Symantec close to acquiring VeriSign's authentication business, according to Wall Street Journal.

Symantec Corp. was nearing a deal to buy VeriSign Inc.'s authentication business for $1.3 billion, the Wall Street Journal reported late Tuesday.

A Symantec spokesman said the company doesn't comment on rumor or speculation. A VeriSign spokeswoman also said the company has a policy not to comment on rumors.

VeriSign's authentication services include two-factor authentication and risk-based fraud detection. The Mountain View, Calif.-based company also provides SSL certificates and domain name services. Reuters reported that VeriSign had been shopping its security business.
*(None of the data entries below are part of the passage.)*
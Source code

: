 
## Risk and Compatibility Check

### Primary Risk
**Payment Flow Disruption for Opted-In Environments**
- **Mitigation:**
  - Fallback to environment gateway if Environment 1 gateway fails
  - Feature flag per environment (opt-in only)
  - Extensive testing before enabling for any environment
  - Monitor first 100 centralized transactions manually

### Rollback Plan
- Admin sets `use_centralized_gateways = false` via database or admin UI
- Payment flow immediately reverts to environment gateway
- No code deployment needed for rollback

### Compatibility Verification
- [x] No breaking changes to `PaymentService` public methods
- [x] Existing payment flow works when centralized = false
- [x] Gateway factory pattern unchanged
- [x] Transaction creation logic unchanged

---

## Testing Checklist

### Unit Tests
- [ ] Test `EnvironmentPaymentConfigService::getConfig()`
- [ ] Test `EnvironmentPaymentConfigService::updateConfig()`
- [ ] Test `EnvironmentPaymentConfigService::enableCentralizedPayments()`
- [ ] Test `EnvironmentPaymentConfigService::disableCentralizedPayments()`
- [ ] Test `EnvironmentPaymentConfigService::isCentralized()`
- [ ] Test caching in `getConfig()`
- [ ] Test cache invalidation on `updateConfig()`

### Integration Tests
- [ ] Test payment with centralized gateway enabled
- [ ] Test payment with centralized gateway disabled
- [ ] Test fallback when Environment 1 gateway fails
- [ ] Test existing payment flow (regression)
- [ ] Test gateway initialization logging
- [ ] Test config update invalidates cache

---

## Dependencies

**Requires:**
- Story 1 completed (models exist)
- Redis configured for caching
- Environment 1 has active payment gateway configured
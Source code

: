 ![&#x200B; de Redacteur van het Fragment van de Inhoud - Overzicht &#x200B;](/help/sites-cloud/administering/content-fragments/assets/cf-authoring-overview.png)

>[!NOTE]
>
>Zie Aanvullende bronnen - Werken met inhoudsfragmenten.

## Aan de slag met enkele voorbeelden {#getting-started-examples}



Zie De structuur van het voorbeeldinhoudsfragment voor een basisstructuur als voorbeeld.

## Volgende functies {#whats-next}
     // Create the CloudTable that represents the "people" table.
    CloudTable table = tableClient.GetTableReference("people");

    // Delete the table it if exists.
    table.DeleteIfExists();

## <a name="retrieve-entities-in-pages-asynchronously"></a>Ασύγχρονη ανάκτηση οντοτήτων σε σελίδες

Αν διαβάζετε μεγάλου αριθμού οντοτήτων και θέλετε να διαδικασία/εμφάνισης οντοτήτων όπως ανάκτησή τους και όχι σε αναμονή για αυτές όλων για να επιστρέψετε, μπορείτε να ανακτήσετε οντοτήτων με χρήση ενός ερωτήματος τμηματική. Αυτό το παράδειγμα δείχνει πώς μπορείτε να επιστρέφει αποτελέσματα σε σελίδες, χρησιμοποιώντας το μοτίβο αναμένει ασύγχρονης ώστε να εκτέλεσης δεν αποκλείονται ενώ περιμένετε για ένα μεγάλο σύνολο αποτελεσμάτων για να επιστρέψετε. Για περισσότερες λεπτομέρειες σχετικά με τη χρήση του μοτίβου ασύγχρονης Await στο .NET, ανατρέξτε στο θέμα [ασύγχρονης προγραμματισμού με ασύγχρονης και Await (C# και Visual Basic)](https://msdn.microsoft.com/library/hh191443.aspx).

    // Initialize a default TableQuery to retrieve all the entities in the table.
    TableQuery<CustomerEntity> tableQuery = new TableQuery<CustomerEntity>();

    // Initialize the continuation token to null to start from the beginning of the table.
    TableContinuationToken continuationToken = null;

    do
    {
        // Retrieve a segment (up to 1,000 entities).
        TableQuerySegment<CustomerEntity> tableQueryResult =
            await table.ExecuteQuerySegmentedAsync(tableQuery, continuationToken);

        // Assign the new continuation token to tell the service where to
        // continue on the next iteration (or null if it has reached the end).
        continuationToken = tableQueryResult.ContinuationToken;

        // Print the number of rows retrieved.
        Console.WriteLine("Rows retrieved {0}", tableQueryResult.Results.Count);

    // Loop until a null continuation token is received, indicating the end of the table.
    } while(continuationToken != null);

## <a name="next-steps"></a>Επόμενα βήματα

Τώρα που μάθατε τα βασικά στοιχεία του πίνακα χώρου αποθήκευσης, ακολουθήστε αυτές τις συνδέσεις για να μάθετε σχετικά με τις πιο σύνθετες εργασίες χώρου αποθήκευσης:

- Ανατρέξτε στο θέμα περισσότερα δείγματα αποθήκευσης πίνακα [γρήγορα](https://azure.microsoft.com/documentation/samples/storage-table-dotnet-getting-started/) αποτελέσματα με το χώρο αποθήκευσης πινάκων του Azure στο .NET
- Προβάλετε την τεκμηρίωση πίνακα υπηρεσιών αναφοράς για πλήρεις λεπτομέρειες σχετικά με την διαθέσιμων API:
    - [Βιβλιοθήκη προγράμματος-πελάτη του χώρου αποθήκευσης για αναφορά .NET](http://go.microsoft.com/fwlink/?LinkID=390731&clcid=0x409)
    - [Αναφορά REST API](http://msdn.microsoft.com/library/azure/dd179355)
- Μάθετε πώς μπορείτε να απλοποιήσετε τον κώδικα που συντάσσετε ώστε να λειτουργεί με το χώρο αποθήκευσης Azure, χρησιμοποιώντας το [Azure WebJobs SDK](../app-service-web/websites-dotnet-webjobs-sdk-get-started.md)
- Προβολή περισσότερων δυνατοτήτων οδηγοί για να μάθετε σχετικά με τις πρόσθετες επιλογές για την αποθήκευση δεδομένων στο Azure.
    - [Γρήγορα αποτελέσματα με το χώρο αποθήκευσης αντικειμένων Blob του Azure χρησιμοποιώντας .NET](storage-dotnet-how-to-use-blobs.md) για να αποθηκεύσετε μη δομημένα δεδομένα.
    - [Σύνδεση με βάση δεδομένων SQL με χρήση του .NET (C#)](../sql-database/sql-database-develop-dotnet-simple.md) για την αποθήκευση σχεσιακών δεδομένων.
VeriSign has steadily been selling off business units since its high-flying days during the Internet boom. A year ago, SecureWorks Inc. bought the company's managed security services. Last fall, AT&T Inc. acquired VeriSign's global security consulting business.

Cupertino, Calif.-based Symantec has grown substantially beyond its antivirus business with a string of 27 acquisitions since 2004. Last month, the company bought encryption companies PGP Corp. and GuardianEdge Technologies Inc.

Jonathan Penn, a vice president at Forrester Research Inc., said he couldn't comment on the accuracy of the report, but said the possible deal raises several questions.

"A lot would have to do with how this is structured: Would the SSL business go with the authentication business (both under the security unit)? Probably not, since it would make most sense to keep SSL with domain services. Would iDefense -- VeriSign's security labs, but intimately tied to the core infrastructure -- go to Symantec or stay with VeriSign?," he said in an email.

VeriSign's seal business would be attractive to Symantec as a defensive play against McAfee, which is "full bore into that market," Penn said. He added, however, that he'd be concerned about what the potential deal could do to VeriSign as a company. "They'd be selling off a big part of their growth prospects. They'd be left with the cash-cow of naming services, but it's a commodity business," he said.